空港閉鎖、欧州ほぼ全域に アイスランド噴火
【ロンドン=岐部秀光】アイスランドの噴火による火山灰は17日に南欧・中東欧に拡大、イタリア北部の空港が新たに閉鎖されるなど航空便の乱れが一段と拡大した。欧州の航空管制を統括するユーロコントロールは同日予想されていた2万2千便のうち1万6千便が欠航するとの見通しを明らかにした。
BBCによるとスペイン、ギリシャなどを除く27カ国で空港を閉鎖・部分閉鎖しており、欧州のほぼ全域に広がった。
英国は15日から導入している上空の航空機飛行禁止を18日午前7時まで延長。16日夕に数時間飛行が解禁された北部スコットランドと北アイルランドは17日までに再び空港を閉鎖した。英国の航空管制機関は「火山灰の雲が形を変え動き回っている」と述べ、移動した火山灰が押し戻される現象が起きていると説明した。アイルランドもいったん解除した飛行禁止を再び導入した。
フランスではパリを含む国内25カ所の空港の閉鎖が続いた。ドイツでは国内16カ所の主要国際空港すべてが閉鎖された。イタリアはミラノなど北部の空港が17日朝から閉鎖された。影響は東方に拡大。ベラルーシは上空の航空機飛行を制限。

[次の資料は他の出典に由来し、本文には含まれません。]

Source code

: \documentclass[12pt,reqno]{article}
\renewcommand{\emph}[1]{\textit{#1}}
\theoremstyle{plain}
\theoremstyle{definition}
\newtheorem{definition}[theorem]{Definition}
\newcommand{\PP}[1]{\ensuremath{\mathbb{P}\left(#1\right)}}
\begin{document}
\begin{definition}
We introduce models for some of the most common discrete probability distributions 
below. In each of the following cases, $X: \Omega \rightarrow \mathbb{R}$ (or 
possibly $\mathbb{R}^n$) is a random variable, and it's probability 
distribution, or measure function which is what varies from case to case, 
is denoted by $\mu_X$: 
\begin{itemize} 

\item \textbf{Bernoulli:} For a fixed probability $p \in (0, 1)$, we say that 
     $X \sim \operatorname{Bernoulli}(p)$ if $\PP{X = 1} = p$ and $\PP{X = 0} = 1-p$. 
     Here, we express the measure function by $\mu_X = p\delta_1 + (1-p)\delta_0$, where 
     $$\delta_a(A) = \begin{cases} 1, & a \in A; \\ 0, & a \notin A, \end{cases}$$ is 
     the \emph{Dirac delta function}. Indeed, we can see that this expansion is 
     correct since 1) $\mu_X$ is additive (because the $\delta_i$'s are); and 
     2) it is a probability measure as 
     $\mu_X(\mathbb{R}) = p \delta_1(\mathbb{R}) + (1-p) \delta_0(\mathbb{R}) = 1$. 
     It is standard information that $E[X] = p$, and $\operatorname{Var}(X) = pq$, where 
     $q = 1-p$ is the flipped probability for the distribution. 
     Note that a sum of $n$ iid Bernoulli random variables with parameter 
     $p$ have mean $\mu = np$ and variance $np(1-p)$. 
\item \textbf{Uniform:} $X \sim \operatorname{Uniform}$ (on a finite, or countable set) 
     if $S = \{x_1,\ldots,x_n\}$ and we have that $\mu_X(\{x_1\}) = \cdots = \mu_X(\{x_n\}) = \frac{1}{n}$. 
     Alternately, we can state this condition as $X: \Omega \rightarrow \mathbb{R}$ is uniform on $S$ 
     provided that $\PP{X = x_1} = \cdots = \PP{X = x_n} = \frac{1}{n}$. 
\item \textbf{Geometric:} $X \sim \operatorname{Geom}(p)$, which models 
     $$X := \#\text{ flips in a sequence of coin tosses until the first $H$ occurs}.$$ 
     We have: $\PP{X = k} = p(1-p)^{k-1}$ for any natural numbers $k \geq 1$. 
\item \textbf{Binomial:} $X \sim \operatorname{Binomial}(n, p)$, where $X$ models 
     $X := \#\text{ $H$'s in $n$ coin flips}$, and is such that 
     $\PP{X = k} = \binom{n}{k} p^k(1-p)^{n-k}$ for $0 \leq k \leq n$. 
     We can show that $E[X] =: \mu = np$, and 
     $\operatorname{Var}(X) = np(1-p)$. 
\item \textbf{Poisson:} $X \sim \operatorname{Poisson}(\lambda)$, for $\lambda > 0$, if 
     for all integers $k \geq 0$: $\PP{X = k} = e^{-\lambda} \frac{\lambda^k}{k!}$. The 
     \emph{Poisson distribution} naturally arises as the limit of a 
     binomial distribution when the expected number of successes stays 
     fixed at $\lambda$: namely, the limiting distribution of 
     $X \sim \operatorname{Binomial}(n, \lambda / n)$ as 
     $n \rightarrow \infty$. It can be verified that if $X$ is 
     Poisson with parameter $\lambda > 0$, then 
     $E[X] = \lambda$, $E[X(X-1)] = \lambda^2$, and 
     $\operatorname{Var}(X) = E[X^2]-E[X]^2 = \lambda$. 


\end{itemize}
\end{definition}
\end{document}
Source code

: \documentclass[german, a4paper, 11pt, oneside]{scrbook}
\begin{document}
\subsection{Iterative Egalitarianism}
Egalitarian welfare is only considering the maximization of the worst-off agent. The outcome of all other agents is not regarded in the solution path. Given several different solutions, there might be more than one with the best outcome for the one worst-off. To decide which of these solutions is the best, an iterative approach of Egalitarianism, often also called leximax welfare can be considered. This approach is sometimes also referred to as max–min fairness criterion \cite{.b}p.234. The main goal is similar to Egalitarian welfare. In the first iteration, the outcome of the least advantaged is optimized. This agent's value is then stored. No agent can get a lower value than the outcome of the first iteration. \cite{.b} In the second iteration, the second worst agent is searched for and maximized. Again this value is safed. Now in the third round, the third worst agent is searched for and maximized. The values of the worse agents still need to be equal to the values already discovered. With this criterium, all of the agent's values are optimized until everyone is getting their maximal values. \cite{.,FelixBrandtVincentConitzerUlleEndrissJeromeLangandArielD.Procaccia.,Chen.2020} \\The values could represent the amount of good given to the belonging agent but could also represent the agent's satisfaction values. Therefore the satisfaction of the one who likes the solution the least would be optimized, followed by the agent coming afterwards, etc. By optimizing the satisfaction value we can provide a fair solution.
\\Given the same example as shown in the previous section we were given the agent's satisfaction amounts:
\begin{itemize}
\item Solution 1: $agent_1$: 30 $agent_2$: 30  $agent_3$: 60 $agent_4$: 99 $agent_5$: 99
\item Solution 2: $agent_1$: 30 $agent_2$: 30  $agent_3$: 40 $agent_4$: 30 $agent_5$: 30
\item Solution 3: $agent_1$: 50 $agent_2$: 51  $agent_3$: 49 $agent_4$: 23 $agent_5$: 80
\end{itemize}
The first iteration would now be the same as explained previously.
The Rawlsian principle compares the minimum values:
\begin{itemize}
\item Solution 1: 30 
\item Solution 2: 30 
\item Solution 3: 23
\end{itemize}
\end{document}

ウクライナもキエフ空港を閉鎖した。
レイキャビクからの報道によると、噴火したアイスランド南部の氷河にある火山では噴き上げられる灰の高さが低下するなど活動が弱まった兆候があるという。同国当局者はマグマの量が減り震動も弱まってきたと述べた。ただ過去にはいったん弱まった後、再び活動が激しくなった例もあり、再び大量の灰を火山が噴き上げる可能性は排除できないという専門家の見方もある。
米国からの帰国の途上、火山灰の影響でポルトガルに着陸したドイツのメルケル首相は同国で一夜を過ごし空港が開いているローマに向かうと決めた。同首相は18日にポーランドでカチンスキ同国大統領の葬儀に出席する予定だ。ドイツではアフガニスタンの任務で死亡した兵士の遺体を乗せた航空機も足止めされた。
BBCテレビによると、米人気歌手のホイットニー・ヒューストンさんはコンサートのため英国からアイルランドへフェリーで移動した。イラク航空による初めてのバグダッド―ロンドン就航便もキャンセルとなった。英国は復活祭の休暇明けで学校が始まるシーズンで、混乱が広がっている。